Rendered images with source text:
━━━

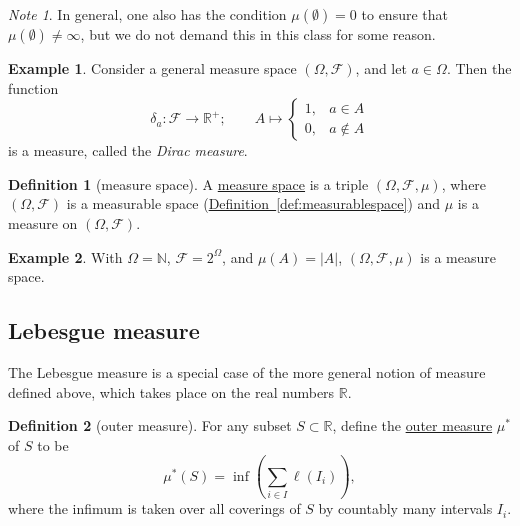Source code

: \documentclass[a4paper]{scrartcl}
\newcommand{\R}{\mathbb{R}}
\newcommand{\N}{\mathbb{N}}
\newcommand{\defn}[1]{\ul{#1}}
\newcommand{\abs}[1]{\left|#1\right|}
\theoremstyle{definition}
\newtheorem{definition}{Definition}[section]
\newtheorem{example}{Example}[section]
\theoremstyle{plain}
\theoremstyle{remark}
\newtheorem{note}{Note}[section]
\begin{document}
\begin{note}
  In general, one also has the condition $\mu(\emptyset) = 0$ to ensure that $\mu( \emptyset ) \neq \infty$, but we do not demand this in this class for some reason.
\end{note}

\begin{example}
  \label{eg:diracmeasure}
  Consider a general measure space $(\Omega, \mathcal{F})$, and let $a \in \Omega$. Then the function
  \begin{equation*}
    \delta_{a}\colon \mathcal{F} \to \R^{+};\qquad A \mapsto
    \begin{cases}
      1, &a \in A \\
      0, &a \notin A
    \end{cases}
  \end{equation*}
  is a measure, called the \emph{Dirac measure}.
\end{example}

\begin{definition}[measure space]
  \label{def:measurespace}
  A \defn{measure space} is a triple $(\Omega, \mathcal{F}, \mu)$, where $(\Omega, \mathcal{F})$ is a measurable space (\hyperref[def:measurablespace]{Definition~\ref*{def:measurablespace}}) and $\mu$ is a measure on $(\Omega, \mathcal{F})$.
\end{definition}

\begin{example}
  \label{eg:discretemeasurespace}
  With $\Omega = \N$, $\mathcal{F} = 2^{\Omega}$, and $\mu(A) = \abs{A}$, $(\Omega, \mathcal{F}, \mu)$ is a measure space.
\end{example}

\subsection{Lebesgue measure}
The Lebesgue measure is a special case of the more general notion of measure defined above, which takes place on the real numbers $\R$.
\begin{definition}[outer measure]
  \label{def:outermeasure}
  For any subset $S \subset \R$, define the \defn{outer measure} $\mu^{*}$ of $S$ to be
  \begin{equation*}
    \mu^{*}(S) = \inf\left( \sum_{i \in I}\ell(I_{i}) \right),
  \end{equation*}
  where the infimum is taken over all coverings of $S$ by countably many intervals $I_{i}$.
\end{definition}
\end{document}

━━━

» Task requirements
If a line in the entries above holds the word "left", count it; then report the total alone.

» Solution to this problem
2